Print, exactly and completely, the data that appears below.

[Recorded information — start]

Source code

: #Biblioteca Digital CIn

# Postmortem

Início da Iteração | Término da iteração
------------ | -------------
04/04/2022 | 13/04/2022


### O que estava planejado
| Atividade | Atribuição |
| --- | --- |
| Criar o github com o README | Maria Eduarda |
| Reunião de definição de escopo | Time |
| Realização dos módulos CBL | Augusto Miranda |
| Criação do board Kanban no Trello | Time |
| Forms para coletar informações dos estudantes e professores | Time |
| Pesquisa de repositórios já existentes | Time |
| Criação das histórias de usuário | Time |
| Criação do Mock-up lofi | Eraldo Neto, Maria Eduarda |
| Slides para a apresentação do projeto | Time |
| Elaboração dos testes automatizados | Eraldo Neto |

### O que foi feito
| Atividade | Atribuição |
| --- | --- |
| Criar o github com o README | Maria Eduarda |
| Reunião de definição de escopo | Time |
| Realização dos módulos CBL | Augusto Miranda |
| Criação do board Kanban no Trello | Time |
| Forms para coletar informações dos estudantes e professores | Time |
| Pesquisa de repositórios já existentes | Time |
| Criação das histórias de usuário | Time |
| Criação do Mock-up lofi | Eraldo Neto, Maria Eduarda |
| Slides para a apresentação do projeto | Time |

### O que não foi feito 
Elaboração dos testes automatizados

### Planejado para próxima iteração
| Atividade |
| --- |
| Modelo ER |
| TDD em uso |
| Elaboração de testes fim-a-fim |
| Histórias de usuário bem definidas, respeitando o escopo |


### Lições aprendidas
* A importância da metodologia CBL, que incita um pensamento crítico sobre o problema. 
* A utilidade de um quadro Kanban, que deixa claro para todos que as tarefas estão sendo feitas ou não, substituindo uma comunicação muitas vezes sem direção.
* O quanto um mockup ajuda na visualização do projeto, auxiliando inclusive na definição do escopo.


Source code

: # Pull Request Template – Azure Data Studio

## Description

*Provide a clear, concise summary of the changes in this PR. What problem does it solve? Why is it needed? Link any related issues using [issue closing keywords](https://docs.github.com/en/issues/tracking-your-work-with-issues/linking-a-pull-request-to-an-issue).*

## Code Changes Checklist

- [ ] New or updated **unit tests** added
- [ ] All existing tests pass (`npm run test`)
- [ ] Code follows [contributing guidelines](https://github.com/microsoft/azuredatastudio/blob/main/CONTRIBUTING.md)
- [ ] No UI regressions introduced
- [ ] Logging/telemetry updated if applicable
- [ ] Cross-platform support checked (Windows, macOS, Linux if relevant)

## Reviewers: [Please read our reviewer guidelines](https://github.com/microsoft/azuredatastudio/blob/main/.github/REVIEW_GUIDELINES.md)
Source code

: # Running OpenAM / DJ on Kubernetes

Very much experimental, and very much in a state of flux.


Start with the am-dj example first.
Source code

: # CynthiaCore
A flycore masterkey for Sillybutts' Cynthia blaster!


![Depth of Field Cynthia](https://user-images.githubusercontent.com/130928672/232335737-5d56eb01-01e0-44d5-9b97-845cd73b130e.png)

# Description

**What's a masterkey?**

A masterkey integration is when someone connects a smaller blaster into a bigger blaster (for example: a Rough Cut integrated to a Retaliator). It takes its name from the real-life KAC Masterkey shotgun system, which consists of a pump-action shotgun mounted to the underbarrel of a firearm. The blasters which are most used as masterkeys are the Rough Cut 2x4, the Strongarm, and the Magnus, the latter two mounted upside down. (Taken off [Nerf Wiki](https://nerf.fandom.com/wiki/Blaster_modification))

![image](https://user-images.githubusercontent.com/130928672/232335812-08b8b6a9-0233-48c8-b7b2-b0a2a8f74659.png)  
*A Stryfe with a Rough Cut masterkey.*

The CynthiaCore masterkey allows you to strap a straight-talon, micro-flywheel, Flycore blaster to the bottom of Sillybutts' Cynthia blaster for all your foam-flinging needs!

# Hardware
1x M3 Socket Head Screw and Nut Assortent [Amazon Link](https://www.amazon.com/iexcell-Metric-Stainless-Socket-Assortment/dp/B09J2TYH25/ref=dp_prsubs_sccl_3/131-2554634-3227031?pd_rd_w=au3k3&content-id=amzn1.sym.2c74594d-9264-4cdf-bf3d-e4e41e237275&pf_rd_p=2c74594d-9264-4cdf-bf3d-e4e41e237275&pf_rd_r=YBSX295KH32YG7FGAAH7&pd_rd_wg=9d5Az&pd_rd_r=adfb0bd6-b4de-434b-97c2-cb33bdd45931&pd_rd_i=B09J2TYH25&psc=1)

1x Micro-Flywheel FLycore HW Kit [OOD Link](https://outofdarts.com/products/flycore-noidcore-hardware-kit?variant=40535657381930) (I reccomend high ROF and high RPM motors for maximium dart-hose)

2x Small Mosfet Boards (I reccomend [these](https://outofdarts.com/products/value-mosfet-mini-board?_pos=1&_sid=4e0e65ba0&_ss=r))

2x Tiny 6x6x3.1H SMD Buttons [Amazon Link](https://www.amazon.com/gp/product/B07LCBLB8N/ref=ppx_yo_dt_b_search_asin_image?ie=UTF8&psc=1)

[Recorded information — finish]

◆ Task output
Source code

: #Biblioteca Digital CIn

# Postmortem

Início da Iteração | Término da iteração
------------ | -------------
04/04/2022 | 13/04/2022


### O que estava planejado
| Atividade | Atribuição |
| --- | --- |
| Criar o github com o README | Maria Eduarda |
| Reunião de definição de escopo | Time |
| Realização dos módulos CBL | Augusto Miranda |
| Criação do board Kanban no Trello | Time |
| Forms para coletar informações dos estudantes e professores | Time |
| Pesquisa de repositórios já existentes | Time |
| Criação das histórias de usuário | Time |
| Criação do Mock-up lofi | Eraldo Neto, Maria Eduarda |
| Slides para a apresentação do projeto | Time |
| Elaboração dos testes automatizados | Eraldo Neto |

### O que foi feito
| Atividade | Atribuição |
| --- | --- |
| Criar o github com o README | Maria Eduarda |
| Reunião de definição de escopo | Time |
| Realização dos módulos CBL | Augusto Miranda |
| Criação do board Kanban no Trello | Time |
| Forms para coletar informações dos estudantes e professores | Time |
| Pesquisa de repositórios já existentes | Time |
| Criação das histórias de usuário | Time |
| Criação do Mock-up lofi | Eraldo Neto, Maria Eduarda |
| Slides para a apresentação do projeto | Time |

### O que não foi feito 
Elaboração dos testes automatizados

### Planejado para próxima iteração
| Atividade |
| --- |
| Modelo ER |
| TDD em uso |
| Elaboração de testes fim-a-fim |
| Histórias de usuário bem definidas, respeitando o escopo |


### Lições aprendidas
* A importância da metodologia CBL, que incita um pensamento crítico sobre o problema. 
* A utilidade de um quadro Kanban, que deixa claro para todos que as tarefas estão sendo feitas ou não, substituindo uma comunicação muitas vezes sem direção.
* O quanto um mockup ajuda na visualização do projeto, auxiliando inclusive na definição do escopo.


Source code

: # Pull Request Template – Azure Data Studio

## Description

*Provide a clear, concise summary of the changes in this PR. What problem does it solve? Why is it needed? Link any related issues using [issue closing keywords](https://docs.github.com/en/issues/tracking-your-work-with-issues/linking-a-pull-request-to-an-issue).*

## Code Changes Checklist

- [ ] New or updated **unit tests** added
- [ ] All existing tests pass (`npm run test`)
- [ ] Code follows [contributing guidelines](https://github.com/microsoft/azuredatastudio/blob/main/CONTRIBUTING.md)
- [ ] No UI regressions introduced
- [ ] Logging/telemetry updated if applicable
- [ ] Cross-platform support checked (Windows, macOS, Linux if relevant)

## Reviewers: [Please read our reviewer guidelines](https://github.com/microsoft/azuredatastudio/blob/main/.github/REVIEW_GUIDELINES.md)
Source code

: # Running OpenAM / DJ on Kubernetes

Very much experimental, and very much in a state of flux.


Start with the am-dj example first.
Source code

: # CynthiaCore
A flycore masterkey for Sillybutts' Cynthia blaster!


![Depth of Field Cynthia](https://user-images.githubusercontent.com/130928672/232335737-5d56eb01-01e0-44d5-9b97-845cd73b130e.png)

# Description

**What's a masterkey?**

A masterkey integration is when someone connects a smaller blaster into a bigger blaster (for example: a Rough Cut integrated to a Retaliator). It takes its name from the real-life KAC Masterkey shotgun system, which consists of a pump-action shotgun mounted to the underbarrel of a firearm. The blasters which are most used as masterkeys are the Rough Cut 2x4, the Strongarm, and the Magnus, the latter two mounted upside down. (Taken off [Nerf Wiki](https://nerf.fandom.com/wiki/Blaster_modification))

![image](https://user-images.githubusercontent.com/130928672/232335812-08b8b6a9-0233-48c8-b7b2-b0a2a8f74659.png)  
*A Stryfe with a Rough Cut masterkey.*

The CynthiaCore masterkey allows you to strap a straight-talon, micro-flywheel, Flycore blaster to the bottom of Sillybutts' Cynthia blaster for all your foam-flinging needs!

# Hardware
1x M3 Socket Head Screw and Nut Assortent [Amazon Link](https://www.amazon.com/iexcell-Metric-Stainless-Socket-Assortment/dp/B09J2TYH25/ref=dp_prsubs_sccl_3/131-2554634-3227031?pd_rd_w=au3k3&content-id=amzn1.sym.2c74594d-9264-4cdf-bf3d-e4e41e237275&pf_rd_p=2c74594d-9264-4cdf-bf3d-e4e41e237275&pf_rd_r=YBSX295KH32YG7FGAAH7&pd_rd_wg=9d5Az&pd_rd_r=adfb0bd6-b4de-434b-97c2-cb33bdd45931&pd_rd_i=B09J2TYH25&psc=1)

1x Micro-Flywheel FLycore HW Kit [OOD Link](https://outofdarts.com/products/flycore-noidcore-hardware-kit?variant=40535657381930) (I reccomend high ROF and high RPM motors for maximium dart-hose)

2x Small Mosfet Boards (I reccomend [these](https://outofdarts.com/products/value-mosfet-mini-board?_pos=1&_sid=4e0e65ba0&_ss=r))

2x Tiny 6x6x3.1H SMD Buttons [Amazon Link](https://www.amazon.com/gp/product/B07LCBLB8N/ref=ppx_yo_dt_b_search_asin_image?ie=UTF8&psc=1)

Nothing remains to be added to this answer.